Fête dite de la chicote, le kamun donne lieu à des corps-à-corps entre individus pour éprouver leur courage et endurance. Dans la commune de Ouaké, dans le département de la Donga, il reste une grande attraction et s’affiche comme un rite de passage de l’enfance à l’adolescence puis à l’âge adulte.

Tôt ce lundi à Badjoudè, un arrondissement de la commune de Ouaké, la cour extérieure du palais royal affiche comble. Des individus, l’air à la fois grave et loufoque, investissent les lieux. Munis de chicotes et de boucliers en peau d’animaux, ils entonnent des chansons reprises en chœur par l’immense foule massée autour du palais. A défaut d’avoir une place de choix pour vivre l’évènement, certains s’en remettent aux murs des maisons avoisinantes. D’autres trouvent un confort sur les hauteurs du monticule de sable noir jouxtant la demeure du roi Kondé Sékou VI, indisposé. Le torse nu, les muscles saillants, l’allure altière, tels des gladiateurs dans l’arène, les futurs adversaires se livrent à une parade.Vêtus de culotte ceinte de peau d’animaux ou de lanières, le visage bariolé de charbon ou de poudre blanche, ils martèlent le sol du haut de leur stature et des foulées faites sur place. Tout ce vacarme est rythmé par les gros tambours et tam-tams sortis pour l’occasion et les cliquetis des gongs et castagnettes. Par vagues successives les combattants se déploient sur la cour, ultime étape de nombreux préludes qui se sont tenus à l’avance à l’Ecole urbaine centre et au Centre de promotion sociale. En tenue kaki, Wassim, 12 ans en classe de 6e, se fraie un chemin pour s’offrir un angle de vision raisonnable dans la marée humaine. « C’est la fête de la chicote. Il n’y a pas classe », murmure-t-il aux étrangers qui l’interpellent. L’intérêt des Lokpa pour le kamun est tel que nombre d’écoles ferment leurs portes.

Venus d’un peu partout ils replongent dans leurs souvenirs d’enfance. « Le kamun reste pour nous Lokpa un grand moment d’initiation et on ne se le laisse pas conter.

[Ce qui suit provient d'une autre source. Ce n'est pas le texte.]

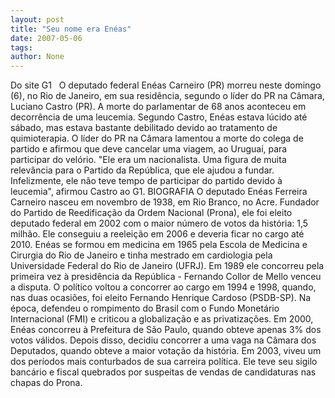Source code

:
 ```yaml
---
layout: post
title: "Seu nome era Enéas"
date: 2007-05-06
tags: 
author: None
---
```

Do site G1
&nbsp;
O deputado federal Enéas Carneiro (PR) morreu neste domingo (6), no Rio de Janeiro, em sua residência, segundo o líder do PR na Câmara, Luciano Castro (PR). A morte do parlamentar de 68 anos aconteceu em decorrência de uma leucemia. 
Segundo Castro, Enéas estava lúcido até sábado, mas estava bastante debilitado devido ao tratamento de quimioterapia. O líder do PR&nbsp;na&nbsp;Câmara lamentou a morte do colega de partido e afirmou que deve cancelar uma viagem, ao Uruguai, para participar do velório.
\"Ele era um nacionalista. Uma figura de muita relevância para o Partido da República, que ele ajudou a fundar. Infelizmente, ele não teve tempo de participar do partido devido à leucemia\", afirmou Castro ao G1.
BIOGRAFIA
O deputado Enéas Ferreira Carneiro nasceu em novembro de 1938, em Rio Branco, no Acre. Fundador do Partido de Reedificação da Ordem Nacional (Prona), ele foi eleito deputado federal em 2002 com o maior número de votos da história: 1,5 milhão. Ele conseguiu a reeleição em 2006 e deveria ficar no cargo até 2010. Enéas se formou em medicina em 1965 pela Escola de Medicina e Cirurgia do Rio de Janeiro e tinha mestrado em cardiologia pela Universidade Federal do Rio de Janeiro (UFRJ). Em 1989 ele concorreu pela primeira vez à presidência da República - Fernando Collor de Mello venceu a disputa. O político voltou a concorrer ao cargo em 1994 e 1998, quando, nas duas ocasiões,&nbsp;foi&nbsp;eleito&nbsp;Fernando Henrique Cardoso (PSDB-SP). Na época, defendeu o rompimento do Brasil com o Fundo Monetário Internacional (FMI) e criticou a globalização e as privatizações. Em 2000, Enéas concorreu à Prefeitura de São Paulo, quando obteve apenas 3% dos votos válidos. Depois disso, decidiu concorrer a uma vaga na Câmara dos Deputados, quando obteve a maior votação da história. Em 2003, viveu um dos períodos mais conturbados de sua carreira política. Ele teve seu sigilo bancário e fiscal quebrados por suspeitas de vendas de candidaturas nas chapas do Prona.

J’ai été initié à l’âge de 16 ans et passé toutes les étapes mais quand j’entends le rythme du kamun j’ai toujours envie de le vivre », se remémore Razack Yolou.
Tour à tour, devant tout ce beau monde qui les entoure, les combattants se mettent en ordre de bataille. Une chicote en main pour attaquer et un bouclier en peau d’animaux ou juste un bâton pour contrer les coups de l’adversaire et se protéger. Debout à l’avant du grand arbre qui sert d’ombrage aux combattants, deux jeunes s’arrachent du groupe, se dévisagent. L’adrénaline monte. Le premier, le dos ensanglanté paraît bien furax. Tout le contraire de son adversaire du jour qui garde le sourire, bien que portant un coup de lanière au visage. A tour de rôle chaque adversaire devra porter deux fois de suite des coups de chicote à son vis-à-vis qui est en droit de les parer avec son bouclier et relancer également le combat en donnant les mêmes coups dans le même temps. Un arbitre veille au grain et arrête le combat quand il sent qu’un des adversaires prend le dessus sur l’autre et tend à l’amocher. Les deux combattants sont par la suite applaudis par la foule qui dans ses délires, asperge de talc le supposé conquérant de l’heure.

Autre temps, autre combat

Dès la veille, c’est l’effervescence dans les différentes contrées où ont lieu les combats. Les familles s’attèlent à consacrer ce jour comme l’un des moments importants dans la vie de leur progéniture. Les enfants initiés à ce rituel retrouvent tout le courage et l’endurance qui font d’eux des individus forts et capables de défendre leur communauté, défend Salami Issotina Zibrila, élu communal et président de la Commission des Affaires sociales et culturelles. Cette tradition vieille de plusieurs décennies se perpétue à travers le cercle des sages et notables Lokpa. Pour Félicien Yorou, président du comité d’organisation de ces cérémonies à caractère carnavalesque et rituel, l’évènement est né de la volonté des anciens à préparer la jeunesse à braver toutes les épreuves et difficultés de la vie tout en cultivant l’esprit de communion au sein des fils et filles Lokpa. Quoique les adversaires s’affrontent au cours des manifestations, un point d’honneur est accordé à l’union et à la quiétude. «Quand bien même vous vous donnez des coups vous êtes appelés à vous réconcilier et à partager les repas ensemble une fois les combats terminés », confie-t-il. Cependant le symbolisme de cette fête est parfois remis en cause par des actes attentatoires à l’esprit de fair-play que les anciens promeuvent. Certains adversaires en viennent malheureusement à transposer leurs vieilles querelles ou animosités sur la scène publique portant entorse aux règles et principes de jeu. Des rixes d’une extrême violence peuvent parfois ternir l’éclat de la fête. Comme c’est le cas de ces deux jeunes que les sages ont fini par renvoyer des lieux à la suite d’un terrible corps-à-corps.
Major de la gendarmerie à la retraite, Sindjaloum Koriko offre volontiers à ces occasions ses services pour ramener l’ordre au sein des combattants. «Aujourd’hui, la voyoucratie et l’alcool aidant bon nombre de jeunes n’arrivent plus à se maîtriser. On se provoque et on se frappe par le bas; ce qui est interdit», précise-t-il.
Reconnaissant être également passé par cette initiation, il exhibe des cicatrices de coups reçus au cours de sa jeunesse. «Le kamun est un rituel assez passionnant et l’on ne peut se réclamer Lokpa sans l’avoir pratiquée. Si vous savez bien vous protéger, vous pouvez vous en tirer à bon compte sans séquelle», relève-t-il.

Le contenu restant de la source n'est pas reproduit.